The group includes many eminent scientists and science professionals that have worked with the SMG in the past, including former chair of the IPCC Sir Robert Watson, former Co-Director of the Grantham Institute Prof Joanna Haigh, Chair of Biochemistry of Solar Energy at Imperial and Fellow of the Royal Society Prof Alfred William Rutherford, Professor of Resources and Environmental Policy at UCL Paul Ekins and broadcaster Chris Packham. They have made their rebuttal as former Chief Scientific Advisor to the government Sir David King has also spoken out against the museum’s partnerships with fossil fuel companies in today’s Guardian, saying:
“You need to lay down your conditions before giving credit to them in the Science Museum. One of those conditions should be a commitment to no further investment in oil discovery and no further investment in [oil and gas] infrastructure – that is a relatively simple thing and would have a very significant impact.”
In response to November’s open letter, Archer wrote to just a handful of the signatories in a bid to defend the sponsorship deals, claiming the museum had been subjected to ‘incorrect claims’ and ‘false attacks’, and offering to meet. The signatories have chosen to respond to her collectively, writing to her yesterday to debunk several points she makes:
1. Adani Green Energy’s connections to the Adani Group’s coal operations
Archer says that ‘incorrect claims’ have been made about the newly announced sponsor of the Energy Revolution Gallery, Adani Green Energy, which she argues is independent from the other firms that form the Adani Group and should therefore not be criticised for being linked to coal mining.
The signatories respond that Adani Green Energy:
‘is an integrated part of the wider Adani Group, which is involved in major coal mining activities in India, Indonesia and Australia. The entire Adani brand will benefit and gain legitimacy through its association with the SMG. You signed the sponsorship agreement with the Chairman of the Adani Group, who is also chair of Adani Green Energy, just one demonstration of the absence of any meaningful separation between the two. It is disappointing and, frankly, patronising to suggest that those raising concerns about the SMG partnering with a company with links to the coal industry have somehow misunderstood the situation.’
2. Working with fossil fuel companies
Archer argues that:
‘Given the enormous expertise and wealth tied up in major energy companies, they need to play a much bigger role in urgent change to prevent a climate catastrophe.
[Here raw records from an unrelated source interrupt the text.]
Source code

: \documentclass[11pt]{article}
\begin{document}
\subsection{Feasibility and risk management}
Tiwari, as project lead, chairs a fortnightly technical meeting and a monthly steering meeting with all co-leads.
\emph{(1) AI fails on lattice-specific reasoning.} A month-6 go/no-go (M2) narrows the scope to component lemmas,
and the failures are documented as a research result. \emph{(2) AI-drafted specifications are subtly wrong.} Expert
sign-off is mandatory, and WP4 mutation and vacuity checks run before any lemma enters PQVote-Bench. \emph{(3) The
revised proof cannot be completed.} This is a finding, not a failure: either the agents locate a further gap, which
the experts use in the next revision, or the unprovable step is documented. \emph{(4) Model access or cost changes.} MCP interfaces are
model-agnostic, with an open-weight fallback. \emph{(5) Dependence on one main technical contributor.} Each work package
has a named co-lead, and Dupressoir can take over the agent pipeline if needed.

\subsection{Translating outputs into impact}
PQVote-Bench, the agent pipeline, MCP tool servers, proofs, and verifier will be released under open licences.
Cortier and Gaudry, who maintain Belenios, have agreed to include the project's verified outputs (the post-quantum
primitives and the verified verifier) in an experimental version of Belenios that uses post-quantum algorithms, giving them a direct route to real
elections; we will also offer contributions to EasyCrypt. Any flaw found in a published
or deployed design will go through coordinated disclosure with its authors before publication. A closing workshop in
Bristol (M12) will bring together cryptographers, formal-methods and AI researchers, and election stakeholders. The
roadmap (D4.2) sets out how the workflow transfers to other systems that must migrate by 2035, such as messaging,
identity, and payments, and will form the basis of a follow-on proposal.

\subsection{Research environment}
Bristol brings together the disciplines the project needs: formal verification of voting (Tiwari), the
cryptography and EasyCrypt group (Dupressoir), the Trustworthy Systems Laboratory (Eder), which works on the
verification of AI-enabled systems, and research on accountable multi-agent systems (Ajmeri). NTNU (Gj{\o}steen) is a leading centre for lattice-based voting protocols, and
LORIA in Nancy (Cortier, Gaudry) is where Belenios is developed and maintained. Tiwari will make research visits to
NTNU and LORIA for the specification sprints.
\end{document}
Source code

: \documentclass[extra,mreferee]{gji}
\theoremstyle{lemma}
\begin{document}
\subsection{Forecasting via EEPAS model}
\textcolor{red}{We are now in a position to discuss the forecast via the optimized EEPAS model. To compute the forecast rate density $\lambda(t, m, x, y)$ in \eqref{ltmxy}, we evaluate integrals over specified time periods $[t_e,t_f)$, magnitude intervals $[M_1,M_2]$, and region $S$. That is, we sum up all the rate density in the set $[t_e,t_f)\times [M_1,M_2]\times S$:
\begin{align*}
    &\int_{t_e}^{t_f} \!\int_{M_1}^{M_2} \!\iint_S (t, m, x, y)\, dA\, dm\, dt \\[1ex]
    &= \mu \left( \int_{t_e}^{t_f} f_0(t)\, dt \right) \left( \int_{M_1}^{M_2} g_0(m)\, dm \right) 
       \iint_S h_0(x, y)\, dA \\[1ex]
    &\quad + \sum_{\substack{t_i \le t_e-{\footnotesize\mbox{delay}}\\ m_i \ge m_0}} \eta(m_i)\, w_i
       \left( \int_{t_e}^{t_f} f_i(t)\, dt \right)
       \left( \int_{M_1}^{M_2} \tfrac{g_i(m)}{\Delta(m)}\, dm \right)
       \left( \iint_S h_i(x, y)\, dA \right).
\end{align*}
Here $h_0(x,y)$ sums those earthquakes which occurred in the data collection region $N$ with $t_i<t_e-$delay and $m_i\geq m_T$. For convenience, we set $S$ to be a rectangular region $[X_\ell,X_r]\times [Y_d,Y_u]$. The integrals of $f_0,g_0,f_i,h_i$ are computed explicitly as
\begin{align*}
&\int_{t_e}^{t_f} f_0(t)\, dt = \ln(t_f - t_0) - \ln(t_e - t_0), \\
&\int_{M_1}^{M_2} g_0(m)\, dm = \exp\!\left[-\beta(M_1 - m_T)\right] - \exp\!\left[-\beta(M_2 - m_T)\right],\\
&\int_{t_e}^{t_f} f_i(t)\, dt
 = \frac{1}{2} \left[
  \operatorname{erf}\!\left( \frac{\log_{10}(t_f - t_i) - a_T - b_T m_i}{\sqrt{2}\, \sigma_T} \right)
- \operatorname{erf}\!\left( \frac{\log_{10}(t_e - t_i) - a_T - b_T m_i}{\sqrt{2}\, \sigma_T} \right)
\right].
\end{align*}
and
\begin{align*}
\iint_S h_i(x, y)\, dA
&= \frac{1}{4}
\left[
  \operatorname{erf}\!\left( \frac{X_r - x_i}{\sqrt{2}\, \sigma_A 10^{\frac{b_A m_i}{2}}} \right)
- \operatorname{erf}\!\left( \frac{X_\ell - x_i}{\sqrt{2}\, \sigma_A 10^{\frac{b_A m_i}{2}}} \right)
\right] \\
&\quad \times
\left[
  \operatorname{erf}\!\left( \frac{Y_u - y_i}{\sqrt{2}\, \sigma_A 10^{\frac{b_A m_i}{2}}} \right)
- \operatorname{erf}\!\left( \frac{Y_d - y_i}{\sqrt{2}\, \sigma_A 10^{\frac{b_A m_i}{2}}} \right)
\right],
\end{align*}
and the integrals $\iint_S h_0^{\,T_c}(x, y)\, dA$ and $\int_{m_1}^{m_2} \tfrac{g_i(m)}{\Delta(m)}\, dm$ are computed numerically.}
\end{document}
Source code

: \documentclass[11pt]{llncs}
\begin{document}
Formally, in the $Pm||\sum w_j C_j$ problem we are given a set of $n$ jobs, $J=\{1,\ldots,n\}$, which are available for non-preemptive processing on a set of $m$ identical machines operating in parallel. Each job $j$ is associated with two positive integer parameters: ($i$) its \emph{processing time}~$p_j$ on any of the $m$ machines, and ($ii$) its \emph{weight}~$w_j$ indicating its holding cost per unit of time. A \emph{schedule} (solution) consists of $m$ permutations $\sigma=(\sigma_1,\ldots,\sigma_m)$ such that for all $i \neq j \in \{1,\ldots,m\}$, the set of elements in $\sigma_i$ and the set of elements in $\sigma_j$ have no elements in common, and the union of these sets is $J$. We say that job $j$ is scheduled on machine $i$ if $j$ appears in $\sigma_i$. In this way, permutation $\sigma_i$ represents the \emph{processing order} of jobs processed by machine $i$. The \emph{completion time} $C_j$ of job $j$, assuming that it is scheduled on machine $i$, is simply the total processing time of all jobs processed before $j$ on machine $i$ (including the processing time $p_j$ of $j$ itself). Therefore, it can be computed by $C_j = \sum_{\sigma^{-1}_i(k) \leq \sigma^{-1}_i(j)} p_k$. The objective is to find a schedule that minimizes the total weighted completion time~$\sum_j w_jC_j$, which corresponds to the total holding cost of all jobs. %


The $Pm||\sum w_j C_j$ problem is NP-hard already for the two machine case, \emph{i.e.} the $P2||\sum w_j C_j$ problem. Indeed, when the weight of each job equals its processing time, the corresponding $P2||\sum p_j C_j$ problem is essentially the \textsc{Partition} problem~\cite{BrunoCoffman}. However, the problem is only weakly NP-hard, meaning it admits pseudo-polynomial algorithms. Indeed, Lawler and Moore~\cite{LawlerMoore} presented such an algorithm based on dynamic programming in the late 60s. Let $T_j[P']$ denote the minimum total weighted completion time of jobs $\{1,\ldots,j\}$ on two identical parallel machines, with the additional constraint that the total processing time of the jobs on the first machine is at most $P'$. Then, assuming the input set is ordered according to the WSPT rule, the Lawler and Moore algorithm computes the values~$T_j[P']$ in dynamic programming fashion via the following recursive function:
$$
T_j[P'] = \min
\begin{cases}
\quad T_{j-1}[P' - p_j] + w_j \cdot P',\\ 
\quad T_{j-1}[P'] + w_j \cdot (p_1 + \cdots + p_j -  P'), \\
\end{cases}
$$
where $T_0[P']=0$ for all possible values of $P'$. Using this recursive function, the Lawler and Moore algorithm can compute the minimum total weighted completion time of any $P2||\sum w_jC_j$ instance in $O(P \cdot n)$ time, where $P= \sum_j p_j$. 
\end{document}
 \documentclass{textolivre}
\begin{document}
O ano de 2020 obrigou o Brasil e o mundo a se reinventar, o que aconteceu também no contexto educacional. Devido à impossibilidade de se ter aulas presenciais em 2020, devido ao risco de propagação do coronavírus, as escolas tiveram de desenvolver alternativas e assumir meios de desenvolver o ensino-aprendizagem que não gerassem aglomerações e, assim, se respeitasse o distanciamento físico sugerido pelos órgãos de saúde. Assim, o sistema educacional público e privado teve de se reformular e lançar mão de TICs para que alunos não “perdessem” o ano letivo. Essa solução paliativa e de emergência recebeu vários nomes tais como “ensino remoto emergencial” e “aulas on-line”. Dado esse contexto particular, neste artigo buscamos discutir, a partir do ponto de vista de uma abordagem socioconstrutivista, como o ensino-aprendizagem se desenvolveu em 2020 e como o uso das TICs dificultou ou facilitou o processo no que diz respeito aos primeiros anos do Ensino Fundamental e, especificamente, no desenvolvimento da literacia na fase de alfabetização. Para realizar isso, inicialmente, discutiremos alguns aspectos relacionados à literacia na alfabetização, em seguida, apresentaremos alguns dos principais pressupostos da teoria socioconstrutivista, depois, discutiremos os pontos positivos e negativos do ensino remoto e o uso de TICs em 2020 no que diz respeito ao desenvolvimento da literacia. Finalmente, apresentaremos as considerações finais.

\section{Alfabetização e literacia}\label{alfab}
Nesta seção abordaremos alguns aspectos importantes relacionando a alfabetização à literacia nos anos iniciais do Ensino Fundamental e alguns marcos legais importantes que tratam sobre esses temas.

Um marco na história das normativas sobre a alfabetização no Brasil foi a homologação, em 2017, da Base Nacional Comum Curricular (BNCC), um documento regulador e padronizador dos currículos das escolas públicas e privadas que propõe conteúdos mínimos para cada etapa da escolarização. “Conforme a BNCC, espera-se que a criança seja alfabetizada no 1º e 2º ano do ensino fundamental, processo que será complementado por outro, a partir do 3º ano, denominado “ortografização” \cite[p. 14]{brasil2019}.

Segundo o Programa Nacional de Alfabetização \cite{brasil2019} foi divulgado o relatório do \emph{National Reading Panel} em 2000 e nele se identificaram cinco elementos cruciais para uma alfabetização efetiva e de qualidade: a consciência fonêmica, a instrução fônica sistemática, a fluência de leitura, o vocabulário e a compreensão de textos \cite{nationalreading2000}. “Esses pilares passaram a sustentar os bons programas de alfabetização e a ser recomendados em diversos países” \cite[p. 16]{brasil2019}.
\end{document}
This potential explains the position taken by the Science Museum Group over the past decade that it would be counter-productive to rule out engaging with the entire sector.’
The signatories respond that:
‘you are conflating ‘engagement’ with the endorsement that comes from ‘financial sponsorship’ and ‘public branding’… The fossil fuel-producing companies you are endorsing have track records of denial, delay and obfuscation, as well as clear weaknesses and loopholes within their current decarbonisation plans which many agree are insufficient.’
They share the concerns of former SMG trustee Hannah Fry who wrote in the Times that ‘by allowing such public ties with these companies, I worry that the Science Museum gives the false impression that scientists believe the current efforts of fossil fuel companies are sufficient to avoid disaster.’ This, say the signatories:
‘clearly conflicts with the SMG’s role in promoting the public’s understanding of science. Indeed, a flagship for science should not be brushing off the concerns of scientists about the reputational damage being done to science as a whole, as well as the detrimental impact that defending the fossil fuel industry will have on the young people who make up such a key part of your audience.’
3. The non-disparagement or ‘gagging’ clause
‘false claims made, including the unfounded allegation that a standard, reciprocal commercial clause, which appears in most sponsorship contracts the museum has signed, has ‘gagged’ our curatorial teams. This is not true. Our sponsorship agreements in no way impinge on the research, collecting, curation or interpretation carried out by our curators for exhibitions and galleries, nor on the content of our events.’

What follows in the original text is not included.